A story has been viral where someone claimed that when he opened the new Microsoft edge, Apple got angry. This story has been published by Chris Matyszczyk on the zdnet.com and it garnered a number of views and shares.
So what’s the full story? Is it really happened when someone opened the Microsoft edge and Apple got angry? or it is just a meme? Well if you would like to know, then keep reading!
I opened the new Microsoft edge and Apple got angry- full story
The newly released Edge browser has been the subject of a very aggressive marketing campaign. Apple appears to have initiated a defensive response and defence of Safari, which is an oddly aggressive action.
After having been nurtured in the technological womb of Google’s Chromium, the new Edge browser made its debut the previous year to much acclaim and annoyance.
Some Windows users were angry because it was forced upon them without their consent.
There were even some who thought it was just malware.
The researchers came to the conclusion that it was an issue of privacy purgatory.
I downloaded it rather early on, and after that, I was harassed on a regular basis by Microsoft to, well, download the newest version of Edge. Which added an altogether new layer of frustration to the situation.
Still, despite the fact that I have steadfastly stuck to using Firefox as my preferred browser, I have added Edge to my collection of browsers. It has turned out to be a quick and responsive addition that is also pretty pleasant.
In the beginning, this irritated Google. The ill-informed users received a friendly notice from Google when they entered into their Gmail accounts using Edge. The message advised them to switch to Chrome instead. You know, lightning fast, dead easy, and foolproof. Supposedly.
As the weeks and months passed, things appeared to settle down. The relationship between Google and Microsoft has improved. It certainly helps that Edge is now the second most popular browser, and that it is automatically installed on all Windows computers like manna from heaven.
It’s possible that the meteoric rise of Edge is what’s finally caused Apple to shriek in public.
The previous week, when I opened Edge, I was in for a tremendous surprise. There was a notification that popped up in the upper right-hand corner of my MacBook Air. Derived from Apple.
The title yelled out for readers to “TRY THE NEW SAFARI.” The following was added to the text: “Quick, good on energy, and aesthetically pleasing.”
I gasped in wonder. I looked at it for a moment, and then, as is my wont, I took a screenshot.
The notifications that appear in the top right-hand corner of my screen are typically limited to announcements that an upcoming update is available or a reminder about when I performed my most recent backup. But there was never any genuine selling done.
I can’t recall ever seeing an advertisement for Apple product there. I don’t believe I’ve ever witnessed Apple immediately respond when I opened a product developed by a competitor on my MacBook Air.
Cupertino is unhappy about something.
It’s not as if Apple taps me on the shoulder every time I open Microsoft Word and forcefully recommends that I use Pages instead.
It’s not like Apple scolds me every time I open a spreadsheet in Excel by suggesting that I should be working with Numbers instead.
It is true that Apple has been more forceful in promoting its many different services. My iPhone displays requests to use Apple services such as Apple News and Apple TV+.

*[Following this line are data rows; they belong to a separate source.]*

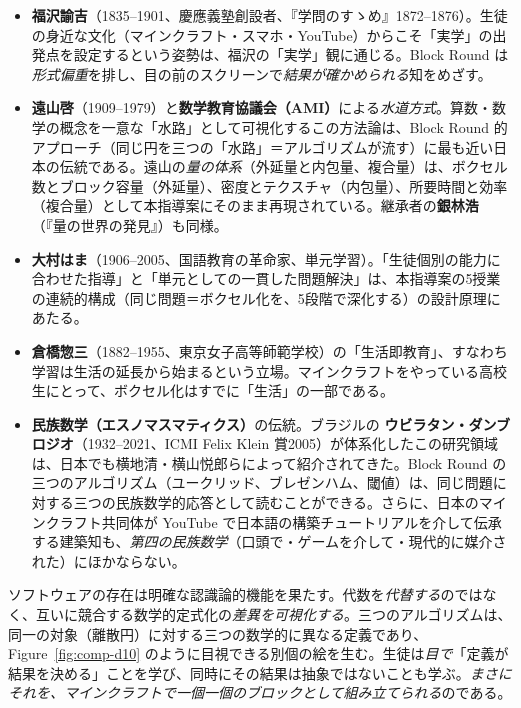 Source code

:\documentclass[12pt,a4paper]{scrartcl}
\newcommand{\acc}[1]{\textcolor{accent}{\textbf{#1}}}
\begin{document}
\begin{itemize}[leftmargin=1.3em,itemsep=0.2em,topsep=0.3em]
  \item \acc{福沢諭吉}（1835--1901、慶應義塾創設者、『学問のすゝめ』1872--1876）。生徒の身近な文化（マインクラフト・スマホ・YouTube）からこそ「実学」の出発点を設定するという姿勢は、福沢の「実学」観に通じる。Block Round は\emph{形式偏重}を排し、目の前のスクリーンで\emph{結果が確かめられる}知をめざす。

  \item \acc{遠山啓}（1909--1979）と\acc{数学教育協議会（AMI）}による\emph{水道方式}。算数・数学の概念を一意な「水路」として可視化するこの方法論は、Block Round 的アプローチ（同じ円を三つの「水路」＝アルゴリズムが流す）に最も近い日本の伝統である。遠山の\emph{量の体系}（外延量と内包量、複合量）は、ボクセル数とブロック容量（外延量）、密度とテクスチャ（内包量）、所要時間と効率（複合量）として本指導案にそのまま再現されている。継承者の\acc{銀林浩}（『量の世界の発見』）も同様。

  \item \acc{大村はま}（1906--2005、国語教育の革命家、単元学習）。「生徒個別の能力に合わせた指導」と「単元としての一貫した問題解決」は、本指導案の5授業の連続的構成（同じ問題＝ボクセル化を、5段階で深化する）の設計原理にあたる。

  \item \acc{倉橋惣三}（1882--1955、東京女子高等師範学校）の「生活即教育」、すなわち学習は生活の延長から始まるという立場。マインクラフトをやっている高校生にとって、ボクセル化はすでに「生活」の一部である。

  \item \acc{民族数学（エスノマスマティクス）}の伝統。ブラジルの \acc{ウビラタン・ダンブロジオ}（1932--2021、ICMI Felix Klein 賞2005）が体系化したこの研究領域は、日本でも横地清・横山悦郎らによって紹介されてきた。Block Round の三つのアルゴリズム（ユークリッド、ブレゼンハム、閾値）は、同じ問題に対する三つの民族数学的応答として読むことができる。さらに、日本のマインクラフト共同体が YouTube で日本語の構築チュートリアルを介して伝承する建築知も、\emph{第四の民族数学}（口頭で・ゲームを介して・現代的に媒介された）にほかならない。

\end{itemize}

ソフトウェアの存在は明確な認識論的機能を果たす。代数を\emph{代替する}のではなく、互いに競合する数学的定式化の\emph{差異を可視化する}。三つのアルゴリズムは、同一の対象（離散円）に対する三つの数学的に異なる定義であり、Figure~\ref{fig:comp-d10} のように目視できる別個の絵を生む。生徒は\emph{目で}「定義が結果を決める」ことを学び、同時にその結果は抽象ではないことも学ぶ。\emph{まさにそれを、マインクラフトで一個一個のブロックとして組み立てられる}のである。
\end{document}
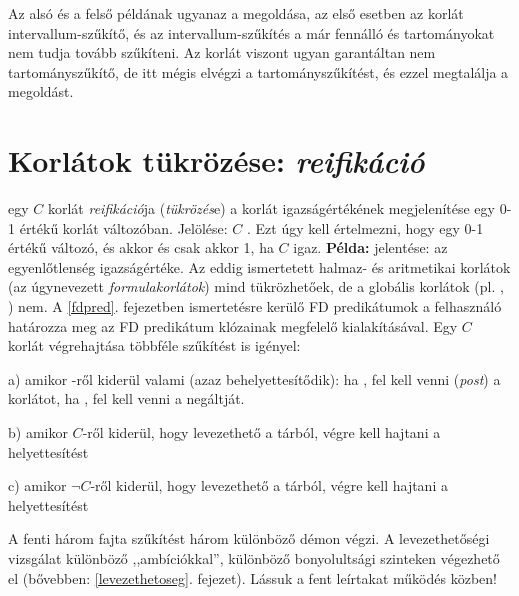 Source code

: Az alsó és a felső példának ugyanaz a megoldása, az első esetben az 
korlát intervallum-szűkítő, és az intervallum-szűkítés a már fennálló 
és  tartományokat nem tudja tovább szűkíteni. Az 
korlát viszont ugyan garantáltan nem tartományszűkítő, de itt mégis elvégzi a
tartományszűkítést, és ezzel megtalálja a megoldást.

\section{Korlátok tükrözése: \emph{reifikáció}}

 egy $C$ korlát \emph{reifikáció}ja (\emph{tükrözés}e) a korlát
igazságértékének megjelenítése egy 0-1 értékű korlát változóban. Jelölése:
$C$ . Ezt úgy kell értelmezni, hogy  egy 0-1 értékű változó,
és  akkor és csak akkor 1, ha $C$ igaz.
\br
{\bf Példa:}  jelentése:  az  egyenlőtlenség
igazságértéke.
\br
Az eddig ismertetett halmaz- és aritmetikai korlátok (az úgynevezett \emph{formulakorlátok})
mind tükrözhetőek, de a globális korlátok (pl. , )
nem. A \ref{fdpred}. fejezetben ismertetésre kerülő FD predikátumok a
felhasználó határozza meg az FD predikátum klózainak megfelelő kialakításával.
\br
Egy $C$  korlát végrehajtása többféle szűkítést is igényel:

\begin{description}
\item a) amikor -ről kiderül valami (azaz behelyettesítődik): ha ,
fel kell venni ({\em post}) a korlátot, ha , fel kell venni a negáltját.
\item b) amikor $C$-ről kiderül, hogy levezethető a tárból, végre kell hajtani
a  helyettesítést
\item c) amikor $\lnot C$-ről kiderül, hogy levezethető a tárból, végre kell
hajtani a  helyettesítést
\end{description}

A fenti három fajta szűkítést három különböző démon végzi. A levezethetőségi vizsgálat
különböző ,,ambíciókkal'', különböző bonyolultsági szinteken végezhető el (bővebben:
\ref{levezethetoseg}. fejezet).
\br
Lássuk a fent leírtakat működés közben!

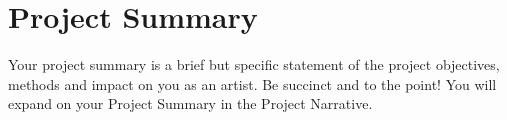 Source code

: \section{Project Summary}
Your project summary is a brief but specific statement of the project objectives, methods and impact on you as an artist. Be succinct and to the point! You will expand on your Project Summary in the Project Narrative.
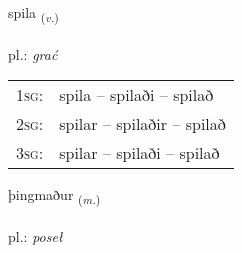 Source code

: \documentclass[frontgrid, backgrid]{flacards}\usepackage[]{graphicx}\usepackage[]{xcolor}
\begin{document}
\renewcommand{\flhead}{\vskip5pt \fboxsep=0pt {\small\bfseries\footnotesize Sagnorð | czasownik}}
\renewcommand{\fcfoot}{\vskip5pt \fboxsep=0pt \hspace{2pt}{\small\bfseries\footnotesize 1K}}

\renewcommand{\blhead}{\vskip5pt {\small\bfseries\footnotesize Sagnorð | czasownik }}
\renewcommand{\bcfoot}{\vskip5pt \hspace{2pt}{\small\bfseries\footnotesize 1K}}


{spila \small{\textsubscript{(\textit{v.})}} \\[1ex] %
\textphonetic{[spɪːla]} \\
pl.: \emph{grać} \\  [2ex]
\renewcommand*{\arraystretch}{0.8}
\begin{tabular}{p{1cm}l}
\textsc{1sg}: & spila -- spilaði -- spilað \\ 
\textsc{2sg}: & spilar -- spilaðir -- spilað \\ 
\textsc{3sg}: & spilar -- spilaði -- spilað \\ 
\end{tabular}
}

\renewcommand{\flhead}{\vskip5pt \fboxsep=0pt {\small\bfseries\footnotesize Nafnorð | rzeczownik}}
\renewcommand{\fcfoot}{\vskip5pt \fboxsep=0pt \hspace{2pt}{\small\bfseries\footnotesize 1K}}

\renewcommand{\blhead}{\vskip5pt {\small\bfseries\footnotesize Nafnorð | rzeczownik }}
\renewcommand{\bcfoot}{\vskip5pt \hspace{2pt}{\small\bfseries\footnotesize 1K}}


{þingmaður \small{\textsubscript{(\textit{m.})}} \\[1ex] %
\textphonetic{[θiŋkmaðʏr]} \\
pl.: \emph{poseł} \\  [2ex]
\renewcommand*{\arraystretch}{0.8}
}
\end{document}
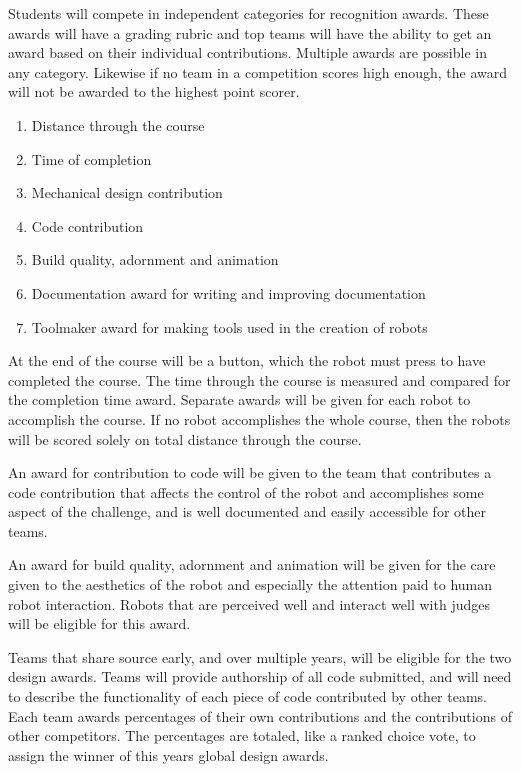 \documentclass{article}
\begin{document}
Students will compete in independent categories for recognition awards. These awards will have a grading rubric and top teams will have the ability to get an award based on their individual contributions. Multiple awards are possible in any category. Likewise if no team in a competition scores high enough, the award will not be awarded to the highest point scorer. 

\begin{enumerate}
	
\item Distance through the course
 
\item Time of completion
 
\item Mechanical design contribution
 
\item Code contribution
 
 \item Build quality, adornment and animation
 
 \item Documentation award for writing and improving documentation
 
 \item Toolmaker award for making tools used in the creation of robots
 
\end{enumerate}

 At the end of the course will be a button, which the robot must press to have completed the course. The time through the course is measured and compared for the completion time award. Separate awards will be given for each robot to accomplish the course. If no robot accomplishes the whole course, then the robots will be scored solely on total distance through the course. 
 
 An award for contribution to code will be given to the team that contributes a code contribution that affects the control of the robot and accomplishes some aspect of the challenge, and is well documented and easily accessible for other teams.
 
 An award for build quality, adornment and animation will be given for the care given to the aesthetics of the robot and especially the attention paid to human robot interaction. Robots that are perceived well and interact well with judges will be eligible for this award. 
 
  Teams that share source early, and over multiple years, will be eligible for the two design awards. Teams will provide authorship of all code submitted, and will need to describe the functionality of each piece of code contributed by other teams. Each team awards percentages of their own contributions and the contributions of other competitors. The percentages are totaled, like a ranked choice vote, to assign the winner of this years global design awards. 
  
\end{document}
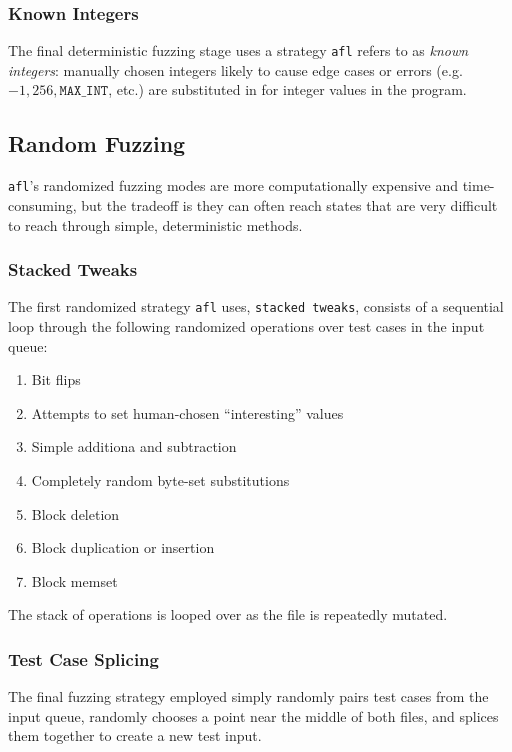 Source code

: \subsubsection{Known Integers}

The final deterministic fuzzing stage uses a strategy \texttt{afl} refers
to as \textit{known integers}: manually chosen integers likely to cause
edge cases or errors (e.g. $-1, 256, \texttt{MAX\_INT}$, etc.) are substituted
in for integer values in the program.

\subsection{Random Fuzzing}

\texttt{afl}'s randomized fuzzing modes are more computationally expensive
and time-consuming, but the tradeoff is they can often reach states that
are very difficult to reach through simple, deterministic methods.

\subsubsection{Stacked Tweaks}

The first randomized strategy \texttt{afl} uses, \texttt{stacked tweaks},
consists of a sequential loop through the following randomized operations
over test cases in the input queue:

\begin{enumerate}
	\item Bit flips
	\item Attempts to set human-chosen ``interesting'' values
    \item Simple additiona and subtraction
    \item Completely random byte-set substitutions
    \item Block deletion
    \item Block duplication or insertion
    \item Block memset
\end{enumerate}

The stack of operations is looped over as the file is repeatedly mutated.

\subsubsection{Test Case Splicing}

The final fuzzing strategy employed simply randomly pairs test cases from
the input queue, randomly chooses a point near the middle of both files,
and splices them together to create a new test input.

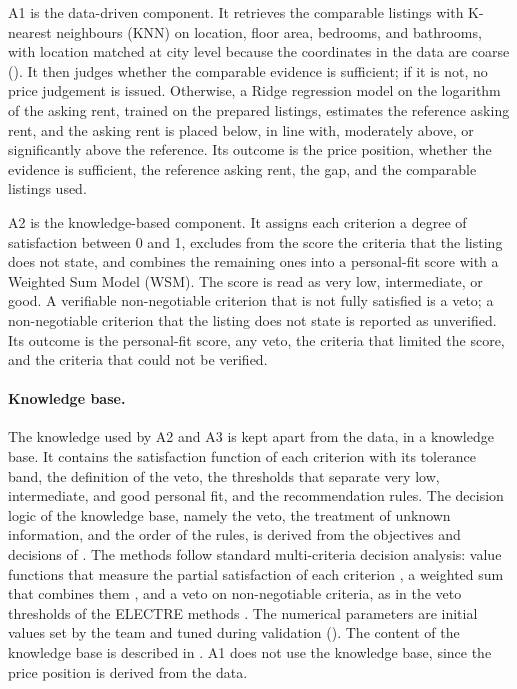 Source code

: \documentclass[12pt,a4paper]{report}
\begin{document}
A1 is the data-driven component. It retrieves the comparable listings with
K-nearest neighbours (KNN) on location, floor area, bedrooms, and bathrooms,
with location matched at city level because the coordinates in the data are
coarse (). It then judges whether the comparable evidence is sufficient; if it
is not, no price judgement is issued. Otherwise, a Ridge regression model
on the logarithm of the asking rent, trained on the prepared listings,
estimates the reference asking rent, and the asking rent is placed below,
in line with, moderately above, or significantly above the reference. Its outcome is the price position,
whether the evidence is sufficient, the reference asking rent, the gap, and
the comparable listings used.

A2 is the knowledge-based component. It assigns each criterion a degree of
satisfaction between 0 and 1, excludes from the score the criteria that the
listing does not state, and combines the remaining ones into a personal-fit
score with a Weighted Sum Model (WSM). The score is read as very low,
intermediate, or good. A verifiable non-negotiable criterion that is not
fully satisfied is a veto; a non-negotiable criterion that the listing does
not state is reported as unverified. Its outcome is the personal-fit score,
any veto, the criteria that limited the score, and the criteria that could
not be verified.

\paragraph{Knowledge base.} The knowledge used by A2 and A3 is kept apart
from the data, in a knowledge base. It contains the satisfaction function
of each criterion with its tolerance band, the definition of the veto, the
thresholds that separate very low, intermediate, and good personal fit, and
the recommendation rules. The decision logic of the knowledge base, namely
the veto, the treatment of unknown information, and the order of the
rules, is derived from the objectives and decisions of
. The methods follow standard multi-criteria
decision analysis: value functions that measure the partial satisfaction
of each criterion \cite{keeney_raiffa_1976}, a weighted sum that combines
them \cite{triantaphyllou_2000}, and a veto on non-negotiable criteria, as
in the veto thresholds of the ELECTRE methods \cite{roy_1991}. The
numerical parameters are initial values set by the team and tuned during
validation (). The content of the knowledge base is
described in . A1 does not use the knowledge base, since the price
position is derived from the data.
\end{document}
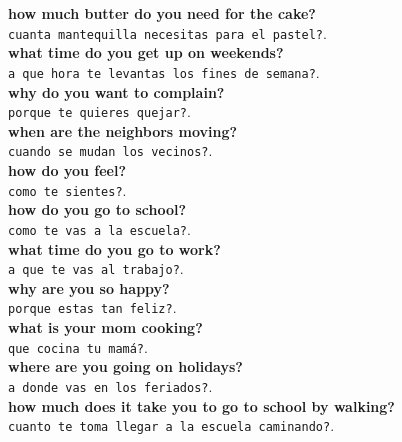 \documentclass[twocolumn]{article}
\begin{document}
  \textbf{how much butter do you need for the cake?}\\\texttt{cuanta mantequilla necesitas para el pastel?}.\\
  \textbf{what time do you get up on weekends?}\\\texttt{a que hora te levantas los fines de semana?}.\\
  \textbf{why do you want to complain?}\\\texttt{porque te quieres quejar?}.\\
  \textbf{when are the neighbors moving?}\\\texttt{cuando se mudan los vecinos?}.\\
  \textbf{how do you feel?}\\\texttt{como te sientes?}.\\
  \textbf{how do you go to school?}\\\texttt{como te vas a la escuela?}.\\
  \textbf{what time do you go to work?}\\\texttt{a que te vas al trabajo?}.\\
  \textbf{why are you so happy?}\\\texttt{porque estas tan feliz?}.\\
  \textbf{what is your mom cooking?}\\\texttt{que cocina tu mam\'a?}.\\
  \textbf{where are you going on holidays?}\\\texttt{a donde vas en los feriados?}.\\
  \textbf{how much does it take you to go to school by walking?}\\\texttt{cuanto te toma llegar a la escuela caminando?}.\\
\end{document}

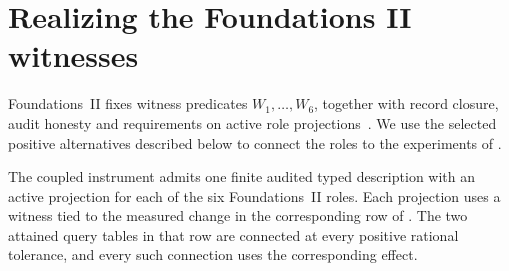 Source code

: \section{Realizing the Foundations II witnesses}\label{sec:witness-bridge}

Foundations~II fixes witness predicates \(W_1,\ldots,W_6\), together
with record closure, audit honesty and requirements on active role
projections~\citep[Sections 2, 4 and 5]{foundations2v3}. We use the
selected positive alternatives described below to connect the roles
to the experiments of .

\begin{proposition}\label{prop:witness-realization}
The coupled instrument admits one finite audited typed description
with an active projection for each of the six Foundations~II roles.
Each projection uses a witness tied to the measured change in the
corresponding row of . The two attained query
tables in that row are connected at every positive rational
tolerance, and every such connection uses the corresponding effect.
\end{proposition}

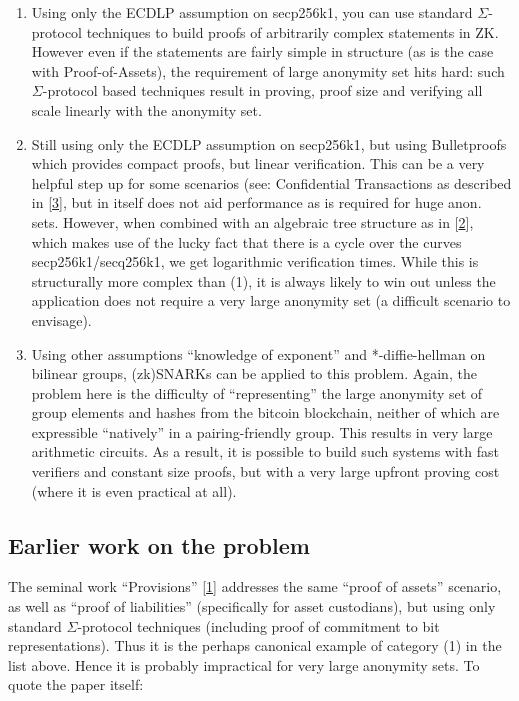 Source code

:\documentclass[10pt,a4paper]{article}
\begin{document}
\begin{enumerate}
\item Using only the ECDLP assumption on secp256k1, you can use standard $\Sigma$-protocol techniques to build proofs of arbitrarily complex statements in ZK. However even if the statements are fairly simple in structure (as is the case with Proof-of-Assets), the requirement of large anonymity set hits hard: such $\Sigma$-protocol based techniques result in  proving, proof size and verifying all scale linearly with the anonymity set.
\item Still using only the ECDLP assumption on secp256k1, but using Bulletproofs which provides compact proofs, but linear verification. This can be a very helpful step up for some scenarios (see: Confidential Transactions as described in {[}\protect\hyperlink{anchor-3}{3}{]}, but in itself does not aid performance as is required for huge anon. sets. However, when combined with an algebraic tree structure as in {[}\protect\hyperlink{anchor-2}{2}{]}, which makes use of the lucky fact that there is a cycle over the curves secp256k1/secq256k1, we get logarithmic verification times. While this is structurally more complex than (1), it is always likely to win out unless the application does not require a very large anonymity set (a difficult scenario to envisage).
\item Using other assumptions ``knowledge of exponent'' and *-diffie-hellman on bilinear groups, (zk)SNARKs can be applied to this problem. Again, the problem here is the difficulty of ``representing'' the large anonymity set of group elements and hashes from the bitcoin blockchain, neither of which are expressible ``natively'' in a pairing-friendly group. This results in very large arithmetic circuits. As a result, it is possible to build such systems with fast verifiers and constant size proofs, but with a very large upfront proving cost (where it is even practical at all).
\end{enumerate}

\subsection{Earlier work on the problem}

The seminal work ``Provisions'' {[}\protect\hyperlink{anchor-1}{1}{]} addresses the same ``proof of assets'' scenario, as well as ``proof of liabilities'' (specifically for asset custodians), but using only standard $\Sigma$-protocol techniques (including proof of commitment to bit representations). Thus it is the perhaps canonical example of category (1) in the list above. Hence it is probably impractical for very large anonymity sets. To quote the paper itself:
\end{document}
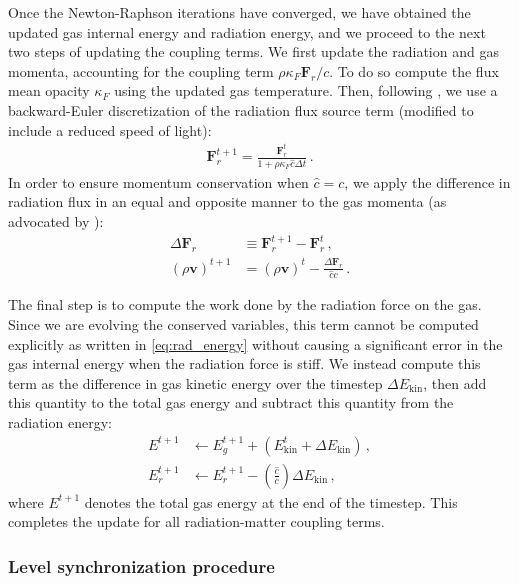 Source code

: \documentclass[fleqn,usenatbib]{mnras}
\newcommand{\vc}[1]{{\mathbf{#1}}}
\begin{document}
Once the Newton-Raphson iterations have converged, we have obtained the updated gas internal energy and radiation energy, and we proceed to the next two steps of updating the coupling terms. We first update the radiation and gas momenta, accounting for the coupling term $\rho \kappa_F \mathbf{F}_r/c$. To do so compute the flux mean opacity $\kappa_F$ using the updated gas temperature. Then, following \cite{Skinner_2019}, we use a backward-Euler discretization of the radiation flux source term (modified to include a reduced speed of light):
\begin{align}
\vc{F}_r^{t+1} = \frac{\vc{F}_r^t}{1 + \rho \kappa_F \hat c \Delta t} \, .
\end{align}
In order to ensure momentum conservation when $\hat c = c$, we apply the difference in radiation flux in an equal and opposite manner to the gas momenta (as advocated by \citealt{Skinner_2019}):
\begin{align}
\Delta \vc{F}_r &\equiv \vc{F}_r^{t+1} - \vc{F}_r^{t} \, , \\
{(\rho \vc{v})}^{t+1} &= {(\rho \vc{v})}^{t} - \frac{\Delta \vc{F}_r}{\hat c c} \, .
\end{align}

The final step is to compute the work done by the radiation force on the gas. Since we are evolving the conserved variables, this term cannot be computed explicitly as written in \autoref{eq:rad_energy} without causing a significant error in the gas internal energy when the radiation force is stiff. We instead compute this term as the difference in gas kinetic energy over the timestep $\Delta E_{\text{kin}}$, then add this quantity to the total gas energy and subtract this quantity from the radiation energy:
\begin{align}
E^{t+1} &\leftarrow E_g^{t+1} + \left( E_{\text{kin}}^t + \Delta E_{\text{kin}} \right) \, , \\
E_r^{t+1} &\leftarrow E_r^{t+1} - \left( \frac{\hat c}{c} \right) \Delta E_{\text{kin}} \, ,
\end{align}
where $E^{t+1}$ denotes the total gas energy at the end of the timestep. This completes the update for all radiation-matter coupling terms.


\subsubsection{Level synchronization procedure}
\label{sssec:sync}
\end{document}

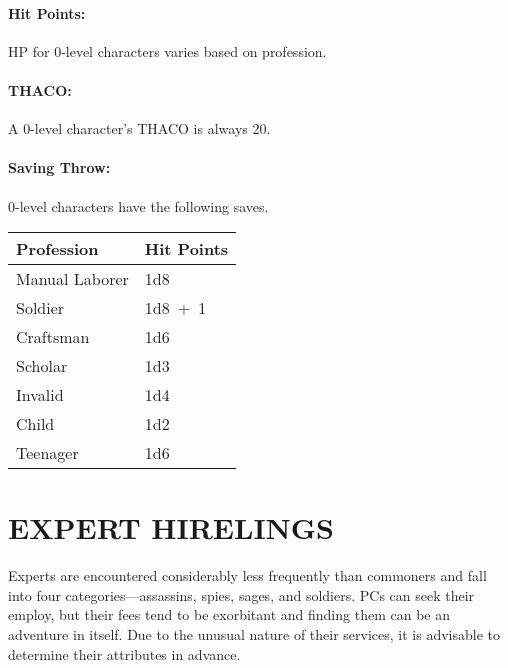 \begin{multicols}{2}
\paragraph{Hit Points:} HP for 0-level characters varies based on profession.

\paragraph{THACO:} A 0-level character's THACO is always 20.
 
\paragraph{Saving Throw:} 0-level characters have the following saves.  

\noindent
\begin{minipage}{\columnwidth}

\label{zerolevelhp}
\noindent
\begin{tabular}{|p{}|p{}|}
\hline
Profession	& Hit Points \\
\hline\hline
\rowcolor[gray]{.9}Manual Laborer	& 1d8 \\
Soldier	& 1d8~+~1 \\
\rowcolor[gray]{.9}Craftsman	& 1d6 \\
Scholar	& 1d3 \\
\rowcolor[gray]{.9}Invalid	& 1d4 \\
Child	& 1d2 \\
\rowcolor[gray]{.9}Teenager	& 1d6 \\
\hline
\end{tabular}

\end{minipage}

\section{EXPERT HIRELINGS}

Experts are encountered considerably less frequently than commoners and fall into four categories---assassins, spies, sages, and soldiers.  PCs can seek their employ, but their fees tend to be exorbitant and finding them can be an adventure in itself.  Due to the unusual nature of their services, it is advisable to determine their attributes in advance.


\end{multicols}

In addition, I do have Safari installed on my laptop, but I don’t use it very frequently. In contrast to most Apple products, I think it has a bit of an unattractive design. It has a squashed feeling at the top and is aesthetically unpleasant to look at.
I guess that the beauty of a web browser depends on the person using the MacBook.
However, Apple’s irritation did function, albeit in a limited capacity. When I opened Safari, I discovered that it appeared precisely as I had recollected it. For some reason, I just can’t get excited about it.
To this day, though, I cannot get over the fact that Apple suddenly views browsers as being of such vital significance that it intends to harass customers into using Safari.
What other options are there? Apple is warning me that if I don’t use Pages, it could cause problems with my iPhone. Why is Apple pushing me to use Keynote when I already have PowerPoint?
Or maybe even a marketing effort by Apple that makes fun of Microsoft Edge? That would certainly take the concept of entertainment to a whole new level.